Activity: Could you return each line of the material that has "cada" in it?

Provided entries:
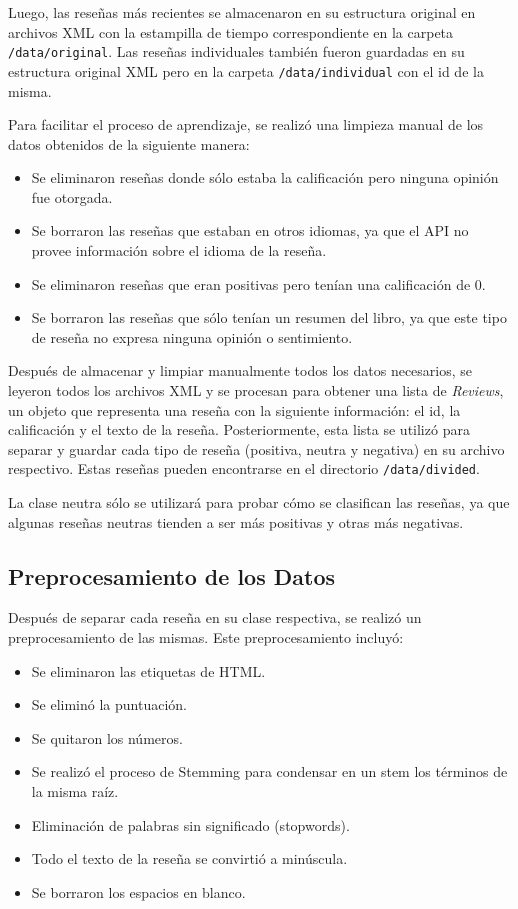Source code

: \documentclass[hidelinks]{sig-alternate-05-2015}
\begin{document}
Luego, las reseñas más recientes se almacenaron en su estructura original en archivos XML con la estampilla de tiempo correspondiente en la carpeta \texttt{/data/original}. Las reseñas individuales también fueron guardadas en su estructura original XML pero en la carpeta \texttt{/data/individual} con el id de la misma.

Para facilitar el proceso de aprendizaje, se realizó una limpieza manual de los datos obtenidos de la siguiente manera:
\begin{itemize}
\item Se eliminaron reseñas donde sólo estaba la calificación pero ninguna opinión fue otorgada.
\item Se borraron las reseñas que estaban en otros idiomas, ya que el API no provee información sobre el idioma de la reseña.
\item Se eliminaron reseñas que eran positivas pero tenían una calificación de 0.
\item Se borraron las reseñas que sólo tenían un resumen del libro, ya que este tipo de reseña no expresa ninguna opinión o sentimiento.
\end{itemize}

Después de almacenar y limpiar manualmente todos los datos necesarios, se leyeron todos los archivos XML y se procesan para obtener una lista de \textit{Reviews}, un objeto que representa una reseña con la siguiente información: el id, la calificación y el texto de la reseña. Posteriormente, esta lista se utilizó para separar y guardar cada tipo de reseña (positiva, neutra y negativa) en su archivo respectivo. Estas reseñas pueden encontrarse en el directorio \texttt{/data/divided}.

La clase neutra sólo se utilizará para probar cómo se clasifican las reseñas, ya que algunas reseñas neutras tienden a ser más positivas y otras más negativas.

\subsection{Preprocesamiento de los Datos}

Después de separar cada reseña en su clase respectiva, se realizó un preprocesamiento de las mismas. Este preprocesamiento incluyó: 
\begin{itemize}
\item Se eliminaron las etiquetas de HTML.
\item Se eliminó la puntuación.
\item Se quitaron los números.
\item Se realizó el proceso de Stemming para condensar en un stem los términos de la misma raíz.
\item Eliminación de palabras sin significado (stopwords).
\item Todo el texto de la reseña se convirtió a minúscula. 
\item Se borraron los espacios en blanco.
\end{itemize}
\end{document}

Result:
Después de almacenar y limpiar manualmente todos los datos necesarios, se leyeron todos los archivos XML y se procesan para obtener una lista de \textit{Reviews}, un objeto que representa una reseña con la siguiente información: el id, la calificación y el texto de la reseña. Posteriormente, esta lista se utilizó para separar y guardar cada tipo de reseña (positiva, neutra y negativa) en su archivo respectivo. Estas reseñas pueden encontrarse en el directorio \texttt{/data/divided}.
Después de separar cada reseña en su clase respectiva, se realizó un preprocesamiento de las mismas. Este preprocesamiento incluyó: 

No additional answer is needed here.